Pronto le tocará el turno al sistema de pensiones y al sanitario. Ocurre siempre que hay algún tipo de crisis económica. Pero lo más llamativo de esta situación es que viene acompañada de una virulenta campaña de ataques indiscriminados contra los sindicatos y los sindicalistas. El objetivo es debilitar la posición sindical, para así tener el campo libre ante futuras reformas del sistema de protección social europeo.
Esta estrategia no es nueva. La emplearon con cierto éxito Ronald Reagan y Margaret Thatcher en los años 80. Precisamente de aquél calentón de liberalismo salvaje vienen ahora las consecuencias de una crisis financiera sin precedentes, provocada por aquellos especuladores a los que se les permitió hacer todo tipo de operaciones sin, prácticamente, ningún tipo de control legal. Esto es, hasta cierto punto, normal. Lo que ocurre es que las cosas hay que explicarlas en términos históricos.

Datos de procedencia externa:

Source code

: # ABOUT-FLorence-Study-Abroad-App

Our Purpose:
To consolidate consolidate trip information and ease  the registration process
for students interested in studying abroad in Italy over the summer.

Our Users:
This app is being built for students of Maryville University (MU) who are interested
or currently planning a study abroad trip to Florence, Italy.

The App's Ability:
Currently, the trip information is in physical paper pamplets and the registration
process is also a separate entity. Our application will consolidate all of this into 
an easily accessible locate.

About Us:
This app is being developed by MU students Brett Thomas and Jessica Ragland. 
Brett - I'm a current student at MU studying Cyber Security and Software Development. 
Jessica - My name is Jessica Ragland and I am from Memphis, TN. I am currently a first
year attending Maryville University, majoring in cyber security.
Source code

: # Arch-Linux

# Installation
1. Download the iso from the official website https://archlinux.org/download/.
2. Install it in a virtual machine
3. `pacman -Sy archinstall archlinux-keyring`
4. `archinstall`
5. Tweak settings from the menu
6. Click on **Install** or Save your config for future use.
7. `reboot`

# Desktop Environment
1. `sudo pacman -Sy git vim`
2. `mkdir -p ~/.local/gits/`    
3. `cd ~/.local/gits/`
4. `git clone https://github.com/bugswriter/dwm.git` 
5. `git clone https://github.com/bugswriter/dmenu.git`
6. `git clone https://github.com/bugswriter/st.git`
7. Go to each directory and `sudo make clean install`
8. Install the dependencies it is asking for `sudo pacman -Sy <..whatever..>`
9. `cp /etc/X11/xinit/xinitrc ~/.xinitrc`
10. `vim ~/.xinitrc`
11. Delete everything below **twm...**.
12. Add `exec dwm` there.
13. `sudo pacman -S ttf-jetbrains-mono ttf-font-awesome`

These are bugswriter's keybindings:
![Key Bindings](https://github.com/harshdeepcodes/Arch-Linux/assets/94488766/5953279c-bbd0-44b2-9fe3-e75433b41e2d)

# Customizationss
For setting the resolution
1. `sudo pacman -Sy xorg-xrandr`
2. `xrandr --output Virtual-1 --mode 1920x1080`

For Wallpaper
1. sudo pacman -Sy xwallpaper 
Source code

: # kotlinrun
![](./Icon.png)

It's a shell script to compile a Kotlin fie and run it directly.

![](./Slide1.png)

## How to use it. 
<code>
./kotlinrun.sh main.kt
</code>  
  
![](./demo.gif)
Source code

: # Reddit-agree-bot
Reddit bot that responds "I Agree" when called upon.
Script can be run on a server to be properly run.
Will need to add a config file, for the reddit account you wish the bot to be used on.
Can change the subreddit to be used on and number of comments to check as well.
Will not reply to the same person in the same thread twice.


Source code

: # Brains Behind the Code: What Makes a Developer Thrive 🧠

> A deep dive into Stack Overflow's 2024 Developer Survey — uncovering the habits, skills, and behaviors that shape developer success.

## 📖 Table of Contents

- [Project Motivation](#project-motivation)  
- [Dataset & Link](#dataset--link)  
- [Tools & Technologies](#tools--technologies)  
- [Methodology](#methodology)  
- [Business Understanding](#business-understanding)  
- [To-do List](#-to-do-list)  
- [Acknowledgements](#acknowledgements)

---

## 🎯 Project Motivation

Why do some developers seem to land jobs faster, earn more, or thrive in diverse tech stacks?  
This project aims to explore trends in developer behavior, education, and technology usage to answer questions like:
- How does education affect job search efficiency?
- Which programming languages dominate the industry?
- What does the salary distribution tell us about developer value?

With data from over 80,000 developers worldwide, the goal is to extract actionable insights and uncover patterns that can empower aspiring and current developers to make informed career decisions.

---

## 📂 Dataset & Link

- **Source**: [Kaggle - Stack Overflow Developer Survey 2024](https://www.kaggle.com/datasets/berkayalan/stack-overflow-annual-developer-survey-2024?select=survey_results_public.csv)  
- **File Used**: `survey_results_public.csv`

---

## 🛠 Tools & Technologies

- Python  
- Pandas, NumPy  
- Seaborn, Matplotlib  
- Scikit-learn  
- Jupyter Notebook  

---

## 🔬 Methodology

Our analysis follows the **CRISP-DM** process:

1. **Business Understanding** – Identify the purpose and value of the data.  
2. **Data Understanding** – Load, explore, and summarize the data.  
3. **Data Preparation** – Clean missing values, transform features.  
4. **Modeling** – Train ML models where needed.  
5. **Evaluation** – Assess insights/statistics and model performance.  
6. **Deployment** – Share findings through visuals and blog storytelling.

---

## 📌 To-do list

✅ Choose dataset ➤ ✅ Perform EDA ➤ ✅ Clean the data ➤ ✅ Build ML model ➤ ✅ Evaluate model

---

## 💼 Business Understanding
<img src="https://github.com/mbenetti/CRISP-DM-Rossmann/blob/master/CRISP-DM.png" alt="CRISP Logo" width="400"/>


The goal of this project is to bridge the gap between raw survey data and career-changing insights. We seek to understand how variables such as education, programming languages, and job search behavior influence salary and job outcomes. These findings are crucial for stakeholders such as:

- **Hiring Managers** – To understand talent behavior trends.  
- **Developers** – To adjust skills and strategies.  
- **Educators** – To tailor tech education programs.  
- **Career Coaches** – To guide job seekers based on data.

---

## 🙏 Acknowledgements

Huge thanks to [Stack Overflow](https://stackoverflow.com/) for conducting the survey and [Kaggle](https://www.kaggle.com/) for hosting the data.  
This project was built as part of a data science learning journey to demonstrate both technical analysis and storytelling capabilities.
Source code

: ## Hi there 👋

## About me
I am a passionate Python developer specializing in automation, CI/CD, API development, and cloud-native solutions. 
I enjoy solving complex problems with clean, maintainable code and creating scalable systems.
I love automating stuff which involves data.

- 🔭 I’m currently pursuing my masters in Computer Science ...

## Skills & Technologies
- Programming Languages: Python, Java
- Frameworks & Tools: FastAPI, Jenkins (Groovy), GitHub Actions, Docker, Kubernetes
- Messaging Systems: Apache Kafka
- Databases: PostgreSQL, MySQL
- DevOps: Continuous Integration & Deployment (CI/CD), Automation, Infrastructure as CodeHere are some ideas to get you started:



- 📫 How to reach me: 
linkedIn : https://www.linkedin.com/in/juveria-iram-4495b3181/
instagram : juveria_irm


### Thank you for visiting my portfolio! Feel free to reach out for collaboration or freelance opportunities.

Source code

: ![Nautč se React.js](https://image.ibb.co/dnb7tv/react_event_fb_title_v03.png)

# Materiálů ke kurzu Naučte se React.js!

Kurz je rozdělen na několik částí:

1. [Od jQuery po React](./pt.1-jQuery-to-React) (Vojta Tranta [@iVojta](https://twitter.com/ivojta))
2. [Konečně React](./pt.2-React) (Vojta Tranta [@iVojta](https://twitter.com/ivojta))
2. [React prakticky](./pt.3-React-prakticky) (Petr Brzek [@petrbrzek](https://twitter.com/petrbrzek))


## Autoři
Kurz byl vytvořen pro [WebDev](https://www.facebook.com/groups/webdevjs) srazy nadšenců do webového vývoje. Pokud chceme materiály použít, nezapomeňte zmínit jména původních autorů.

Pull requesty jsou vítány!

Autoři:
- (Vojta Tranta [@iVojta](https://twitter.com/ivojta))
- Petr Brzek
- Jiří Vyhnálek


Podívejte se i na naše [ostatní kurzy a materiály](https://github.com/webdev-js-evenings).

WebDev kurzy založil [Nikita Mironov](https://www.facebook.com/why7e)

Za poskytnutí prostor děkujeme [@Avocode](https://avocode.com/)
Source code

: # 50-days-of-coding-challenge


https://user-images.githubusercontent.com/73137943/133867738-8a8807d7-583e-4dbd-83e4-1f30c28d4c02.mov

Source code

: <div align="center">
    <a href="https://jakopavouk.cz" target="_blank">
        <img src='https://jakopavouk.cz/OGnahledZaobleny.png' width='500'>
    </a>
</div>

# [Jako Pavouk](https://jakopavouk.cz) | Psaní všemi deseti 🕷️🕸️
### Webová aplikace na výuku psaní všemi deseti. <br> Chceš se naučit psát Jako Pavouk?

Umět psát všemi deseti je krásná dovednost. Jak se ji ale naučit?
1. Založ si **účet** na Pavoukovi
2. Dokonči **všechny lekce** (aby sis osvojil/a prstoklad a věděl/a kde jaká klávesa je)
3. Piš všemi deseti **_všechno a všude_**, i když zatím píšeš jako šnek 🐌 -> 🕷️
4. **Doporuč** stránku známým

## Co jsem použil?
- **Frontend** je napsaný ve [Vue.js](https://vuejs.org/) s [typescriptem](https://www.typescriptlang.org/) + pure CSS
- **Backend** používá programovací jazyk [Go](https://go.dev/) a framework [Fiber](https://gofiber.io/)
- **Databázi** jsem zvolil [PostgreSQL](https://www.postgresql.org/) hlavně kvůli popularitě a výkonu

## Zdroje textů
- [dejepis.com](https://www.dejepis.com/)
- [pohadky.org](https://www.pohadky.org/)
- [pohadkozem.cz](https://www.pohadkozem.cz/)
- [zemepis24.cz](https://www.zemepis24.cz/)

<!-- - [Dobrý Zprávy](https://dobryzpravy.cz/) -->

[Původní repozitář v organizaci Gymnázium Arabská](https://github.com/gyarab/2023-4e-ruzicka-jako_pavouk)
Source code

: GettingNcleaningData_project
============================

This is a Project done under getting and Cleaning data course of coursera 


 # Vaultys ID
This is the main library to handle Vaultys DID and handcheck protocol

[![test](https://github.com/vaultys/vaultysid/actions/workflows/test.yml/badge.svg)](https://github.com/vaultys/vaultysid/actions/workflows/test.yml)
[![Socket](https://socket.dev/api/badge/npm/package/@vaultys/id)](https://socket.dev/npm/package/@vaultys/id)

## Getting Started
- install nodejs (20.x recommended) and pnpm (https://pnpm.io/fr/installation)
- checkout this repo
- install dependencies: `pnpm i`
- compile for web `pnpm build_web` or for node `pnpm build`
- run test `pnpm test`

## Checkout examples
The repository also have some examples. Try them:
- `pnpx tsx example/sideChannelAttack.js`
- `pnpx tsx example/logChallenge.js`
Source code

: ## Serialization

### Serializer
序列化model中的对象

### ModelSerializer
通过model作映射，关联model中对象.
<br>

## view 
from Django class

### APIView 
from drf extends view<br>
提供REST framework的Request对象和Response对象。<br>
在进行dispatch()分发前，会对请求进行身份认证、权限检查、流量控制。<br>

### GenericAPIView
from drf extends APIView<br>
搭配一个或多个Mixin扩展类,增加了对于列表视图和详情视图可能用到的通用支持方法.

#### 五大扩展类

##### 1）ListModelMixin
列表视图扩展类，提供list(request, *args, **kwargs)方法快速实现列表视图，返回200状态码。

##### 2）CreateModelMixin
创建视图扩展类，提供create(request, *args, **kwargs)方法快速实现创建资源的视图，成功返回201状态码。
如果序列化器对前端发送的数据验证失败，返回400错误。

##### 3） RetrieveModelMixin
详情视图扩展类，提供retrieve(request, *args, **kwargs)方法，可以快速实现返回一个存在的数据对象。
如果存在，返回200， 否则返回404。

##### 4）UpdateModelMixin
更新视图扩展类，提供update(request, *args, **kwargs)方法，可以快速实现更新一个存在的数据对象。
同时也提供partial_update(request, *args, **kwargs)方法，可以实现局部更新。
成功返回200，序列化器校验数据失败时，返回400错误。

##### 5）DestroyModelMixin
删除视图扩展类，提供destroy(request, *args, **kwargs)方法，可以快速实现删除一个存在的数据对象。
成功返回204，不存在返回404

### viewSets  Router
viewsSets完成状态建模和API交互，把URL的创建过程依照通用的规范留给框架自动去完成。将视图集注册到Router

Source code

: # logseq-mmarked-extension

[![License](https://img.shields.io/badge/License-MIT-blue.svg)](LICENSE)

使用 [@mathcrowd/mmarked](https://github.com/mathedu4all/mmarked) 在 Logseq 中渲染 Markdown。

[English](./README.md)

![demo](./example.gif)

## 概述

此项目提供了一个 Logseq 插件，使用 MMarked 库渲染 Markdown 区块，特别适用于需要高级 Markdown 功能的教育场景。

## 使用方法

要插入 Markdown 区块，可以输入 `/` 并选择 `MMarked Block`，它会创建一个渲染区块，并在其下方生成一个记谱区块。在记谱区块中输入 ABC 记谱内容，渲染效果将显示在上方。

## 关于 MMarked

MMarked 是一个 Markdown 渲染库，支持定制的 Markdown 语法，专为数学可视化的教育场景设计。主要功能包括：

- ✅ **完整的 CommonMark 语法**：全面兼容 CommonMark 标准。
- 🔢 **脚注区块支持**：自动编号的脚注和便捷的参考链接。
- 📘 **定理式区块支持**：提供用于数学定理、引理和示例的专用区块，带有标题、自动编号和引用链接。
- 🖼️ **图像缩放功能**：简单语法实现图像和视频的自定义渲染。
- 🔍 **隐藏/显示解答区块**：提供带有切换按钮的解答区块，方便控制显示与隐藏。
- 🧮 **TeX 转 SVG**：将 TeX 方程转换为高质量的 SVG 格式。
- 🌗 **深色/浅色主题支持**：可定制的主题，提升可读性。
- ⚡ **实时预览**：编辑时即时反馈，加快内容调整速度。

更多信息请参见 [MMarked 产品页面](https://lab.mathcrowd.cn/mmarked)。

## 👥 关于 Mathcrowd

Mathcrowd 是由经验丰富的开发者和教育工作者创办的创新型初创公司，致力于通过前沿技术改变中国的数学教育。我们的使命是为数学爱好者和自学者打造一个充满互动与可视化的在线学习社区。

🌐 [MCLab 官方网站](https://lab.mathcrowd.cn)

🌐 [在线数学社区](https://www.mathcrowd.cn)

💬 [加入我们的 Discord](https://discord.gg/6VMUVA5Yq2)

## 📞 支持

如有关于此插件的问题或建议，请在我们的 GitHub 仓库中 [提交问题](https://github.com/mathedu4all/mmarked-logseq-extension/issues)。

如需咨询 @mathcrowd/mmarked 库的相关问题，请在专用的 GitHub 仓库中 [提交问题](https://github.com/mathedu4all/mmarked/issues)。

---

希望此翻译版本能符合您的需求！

El sindicalismo tal y como se conoce en la actualidad, deriva de la llamada Revolución Industrial. En España, los dos sindicatos mayoritarios históricos han sido la Unión General de Trabajadores (UGT), de tendencia socialdemócrata, y la Confederación Nacional del Trabajo (CNT), de tendencia anarcosindicalista. El primero siempre estaba más pegado al Poder, sobre todo si el partido gobernante era el Partido Socialista. El segundo no obedecía consignas de nadie (aunque algunos dijeran que seguía las directrices de la Federación Anarquista Ibérica). El tipo de sindicalismo de la UGT era de consenso y acuerdo. El de la CNT, de acción directa y de confrontación (aunque también llegaran a acuerdos), pues pensaban, y piensan, que el capitalismo había que combatirlo hasta su extinción.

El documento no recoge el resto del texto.